Casualties of Cool : spleening on the moon

Nombreux sont ceux, en cette fin de décennie, à avoir entendu parler du fantasque Devin Townsend. Figure emblématique du rock-metal progressif, mais aussi électron plus que libre et artiste accompli, celui-ci a démontré toute sa polyvalence avec une discographie aussi profuse que variée. Il s’agit, en outre, d’un cas d’école de chauve aux cheveux longs. Connu pour ses extravagances, Townsend développe depuis maintenant près d’un quart de siècle un univers riche et complexe, s’affranchissant aussi bien des limites de l’académisme… que de la bienséance. Le chanteur-guitariste s’est illustré à travers une série de concepts-albums abordant aussi bien le metal extrême que la folk, la pop ou l’électro (Epicloud, Ghost). 

Si certains de ses nombreux albums ont pu demeurer confidentiels, en raison de leur aspect baroque et bigarré, d’autres s’avèrent bien plus accessibles et contemplatifs. Témoin, le side-project Casualties of cool, qui va nous occuper aujourd’hui (comme les plus perspicaces d’entre vous l’auront deviné… enfin : Devin-é, LOL). 

Mountaintop, l’un des principaux singles de l’album, dont le clip fut réalisé par la talentueuse Jesse Cope (collaboratrice de Steven Wilson et de Metallica)

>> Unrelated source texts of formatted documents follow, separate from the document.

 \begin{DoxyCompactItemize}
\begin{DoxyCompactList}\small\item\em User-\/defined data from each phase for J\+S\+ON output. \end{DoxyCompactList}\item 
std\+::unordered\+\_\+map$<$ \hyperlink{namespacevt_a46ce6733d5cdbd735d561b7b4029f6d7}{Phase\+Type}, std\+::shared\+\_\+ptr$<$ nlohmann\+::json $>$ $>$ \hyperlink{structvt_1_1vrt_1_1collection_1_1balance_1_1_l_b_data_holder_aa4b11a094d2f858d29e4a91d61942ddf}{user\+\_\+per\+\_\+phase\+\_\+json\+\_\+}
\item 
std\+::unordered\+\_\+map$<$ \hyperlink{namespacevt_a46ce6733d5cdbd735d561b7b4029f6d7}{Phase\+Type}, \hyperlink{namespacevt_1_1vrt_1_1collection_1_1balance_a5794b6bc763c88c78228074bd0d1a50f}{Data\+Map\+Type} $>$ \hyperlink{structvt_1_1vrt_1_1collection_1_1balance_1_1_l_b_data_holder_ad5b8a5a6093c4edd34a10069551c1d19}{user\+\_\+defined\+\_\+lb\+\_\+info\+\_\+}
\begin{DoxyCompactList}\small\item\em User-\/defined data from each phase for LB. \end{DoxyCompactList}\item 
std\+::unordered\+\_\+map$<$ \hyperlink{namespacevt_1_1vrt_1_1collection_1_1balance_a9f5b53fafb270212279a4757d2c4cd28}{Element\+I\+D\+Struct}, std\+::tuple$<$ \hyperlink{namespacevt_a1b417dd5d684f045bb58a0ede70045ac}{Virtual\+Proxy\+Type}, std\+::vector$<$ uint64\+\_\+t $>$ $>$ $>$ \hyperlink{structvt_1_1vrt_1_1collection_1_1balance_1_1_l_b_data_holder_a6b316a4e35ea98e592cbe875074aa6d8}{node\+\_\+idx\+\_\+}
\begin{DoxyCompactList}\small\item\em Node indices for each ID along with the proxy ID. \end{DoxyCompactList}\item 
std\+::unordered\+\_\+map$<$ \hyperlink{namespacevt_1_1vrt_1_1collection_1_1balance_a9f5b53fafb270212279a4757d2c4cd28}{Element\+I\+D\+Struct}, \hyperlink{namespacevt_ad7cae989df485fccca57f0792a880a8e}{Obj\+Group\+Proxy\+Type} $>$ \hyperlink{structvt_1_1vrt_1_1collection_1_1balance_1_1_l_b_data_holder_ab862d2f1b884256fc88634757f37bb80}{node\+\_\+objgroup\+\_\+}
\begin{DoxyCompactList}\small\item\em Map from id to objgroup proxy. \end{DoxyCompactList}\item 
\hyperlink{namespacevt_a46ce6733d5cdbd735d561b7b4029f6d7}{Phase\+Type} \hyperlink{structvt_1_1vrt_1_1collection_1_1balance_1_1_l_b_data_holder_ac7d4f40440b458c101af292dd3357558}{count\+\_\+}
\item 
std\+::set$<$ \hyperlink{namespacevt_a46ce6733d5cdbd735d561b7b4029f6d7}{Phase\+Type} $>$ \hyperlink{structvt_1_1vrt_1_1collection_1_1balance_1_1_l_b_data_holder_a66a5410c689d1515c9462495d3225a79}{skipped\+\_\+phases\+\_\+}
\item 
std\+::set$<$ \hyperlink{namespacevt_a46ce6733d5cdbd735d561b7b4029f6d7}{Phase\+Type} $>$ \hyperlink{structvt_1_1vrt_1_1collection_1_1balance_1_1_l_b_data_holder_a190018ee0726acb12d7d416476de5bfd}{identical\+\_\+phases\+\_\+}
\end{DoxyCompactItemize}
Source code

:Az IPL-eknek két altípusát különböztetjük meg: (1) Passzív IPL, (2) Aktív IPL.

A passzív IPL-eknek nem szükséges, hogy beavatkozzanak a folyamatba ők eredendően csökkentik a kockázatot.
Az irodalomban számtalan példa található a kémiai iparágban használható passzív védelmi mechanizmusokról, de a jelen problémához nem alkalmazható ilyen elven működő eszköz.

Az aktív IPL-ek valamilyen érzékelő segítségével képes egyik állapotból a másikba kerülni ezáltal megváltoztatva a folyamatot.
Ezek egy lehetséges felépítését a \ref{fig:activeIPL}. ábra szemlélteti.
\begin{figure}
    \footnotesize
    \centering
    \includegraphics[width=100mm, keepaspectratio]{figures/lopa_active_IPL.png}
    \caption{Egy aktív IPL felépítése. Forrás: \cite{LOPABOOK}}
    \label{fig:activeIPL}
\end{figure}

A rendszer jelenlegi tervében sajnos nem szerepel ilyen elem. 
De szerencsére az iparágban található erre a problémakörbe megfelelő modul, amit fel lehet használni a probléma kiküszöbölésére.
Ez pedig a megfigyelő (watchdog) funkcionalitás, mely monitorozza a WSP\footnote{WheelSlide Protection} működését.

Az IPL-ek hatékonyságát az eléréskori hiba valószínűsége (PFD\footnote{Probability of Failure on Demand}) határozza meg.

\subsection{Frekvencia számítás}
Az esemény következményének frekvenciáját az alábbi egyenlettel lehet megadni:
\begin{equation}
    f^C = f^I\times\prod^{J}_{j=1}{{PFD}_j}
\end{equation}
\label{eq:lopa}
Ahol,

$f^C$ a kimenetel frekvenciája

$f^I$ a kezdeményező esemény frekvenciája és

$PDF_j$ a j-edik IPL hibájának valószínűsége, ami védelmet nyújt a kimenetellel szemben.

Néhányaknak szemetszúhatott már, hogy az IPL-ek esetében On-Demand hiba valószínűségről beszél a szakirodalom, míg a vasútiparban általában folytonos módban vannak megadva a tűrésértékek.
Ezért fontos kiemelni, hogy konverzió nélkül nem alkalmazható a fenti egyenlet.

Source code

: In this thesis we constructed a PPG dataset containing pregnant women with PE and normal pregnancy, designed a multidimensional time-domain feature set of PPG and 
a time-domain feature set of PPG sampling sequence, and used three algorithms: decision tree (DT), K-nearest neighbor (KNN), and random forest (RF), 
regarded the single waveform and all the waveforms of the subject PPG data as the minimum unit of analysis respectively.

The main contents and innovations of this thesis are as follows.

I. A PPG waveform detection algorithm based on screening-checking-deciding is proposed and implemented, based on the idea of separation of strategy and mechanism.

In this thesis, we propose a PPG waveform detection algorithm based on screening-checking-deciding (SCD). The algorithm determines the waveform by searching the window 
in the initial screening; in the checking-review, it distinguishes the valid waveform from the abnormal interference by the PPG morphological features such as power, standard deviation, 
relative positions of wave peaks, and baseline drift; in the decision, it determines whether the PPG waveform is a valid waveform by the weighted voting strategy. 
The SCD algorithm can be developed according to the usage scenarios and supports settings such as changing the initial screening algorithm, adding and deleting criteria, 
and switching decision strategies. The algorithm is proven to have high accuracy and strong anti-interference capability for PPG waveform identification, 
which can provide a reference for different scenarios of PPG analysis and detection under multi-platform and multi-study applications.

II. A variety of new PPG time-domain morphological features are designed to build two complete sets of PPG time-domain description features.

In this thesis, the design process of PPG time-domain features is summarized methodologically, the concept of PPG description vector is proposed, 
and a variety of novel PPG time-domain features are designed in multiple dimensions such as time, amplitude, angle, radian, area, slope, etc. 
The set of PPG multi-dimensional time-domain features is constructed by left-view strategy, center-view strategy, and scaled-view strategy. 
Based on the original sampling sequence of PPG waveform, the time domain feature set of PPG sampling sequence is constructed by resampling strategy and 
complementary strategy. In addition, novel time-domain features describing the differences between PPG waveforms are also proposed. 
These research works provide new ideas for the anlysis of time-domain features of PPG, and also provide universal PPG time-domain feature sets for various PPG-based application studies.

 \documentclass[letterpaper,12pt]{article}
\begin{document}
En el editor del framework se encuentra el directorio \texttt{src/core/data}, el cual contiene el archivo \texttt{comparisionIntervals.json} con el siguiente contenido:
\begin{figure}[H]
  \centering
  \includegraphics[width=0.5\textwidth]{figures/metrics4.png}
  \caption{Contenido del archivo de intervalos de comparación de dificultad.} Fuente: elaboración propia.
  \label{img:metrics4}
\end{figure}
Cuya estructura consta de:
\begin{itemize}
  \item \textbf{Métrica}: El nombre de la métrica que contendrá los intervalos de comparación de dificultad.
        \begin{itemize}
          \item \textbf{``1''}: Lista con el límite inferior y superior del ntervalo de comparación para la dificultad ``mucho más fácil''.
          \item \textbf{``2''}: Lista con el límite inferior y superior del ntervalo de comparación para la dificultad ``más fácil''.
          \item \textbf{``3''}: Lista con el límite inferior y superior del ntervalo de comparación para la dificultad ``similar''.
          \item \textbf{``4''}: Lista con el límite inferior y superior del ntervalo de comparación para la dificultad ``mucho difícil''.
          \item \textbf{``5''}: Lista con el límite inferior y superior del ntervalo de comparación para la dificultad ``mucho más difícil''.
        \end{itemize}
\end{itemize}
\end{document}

Une musique qui (casualties of) coule de source

Pour mener à bien ce nouveau projet qui devait l’emmener loin de ses mondes originels, Townsend s’est entouré d’un line-up de choix. Citons le batteur de Kaipa, Morgan Agren, Kat Epple d’Emerald Web pour les vents (musicalement parlant, s’entend…), ou encore Jorgen Munkeby au saxophone. L’équipe comprend enfin la sublime Ché Aimee Dorval, guitariste et chanteuse indépendante canadienne. Peu connue, celle-ci avait jusqu’à présent effectué une carrière locale, dans des villes telles que Vancouver ou Québec, se produisant sur de petites scènes ou bien à l’occasion de concours.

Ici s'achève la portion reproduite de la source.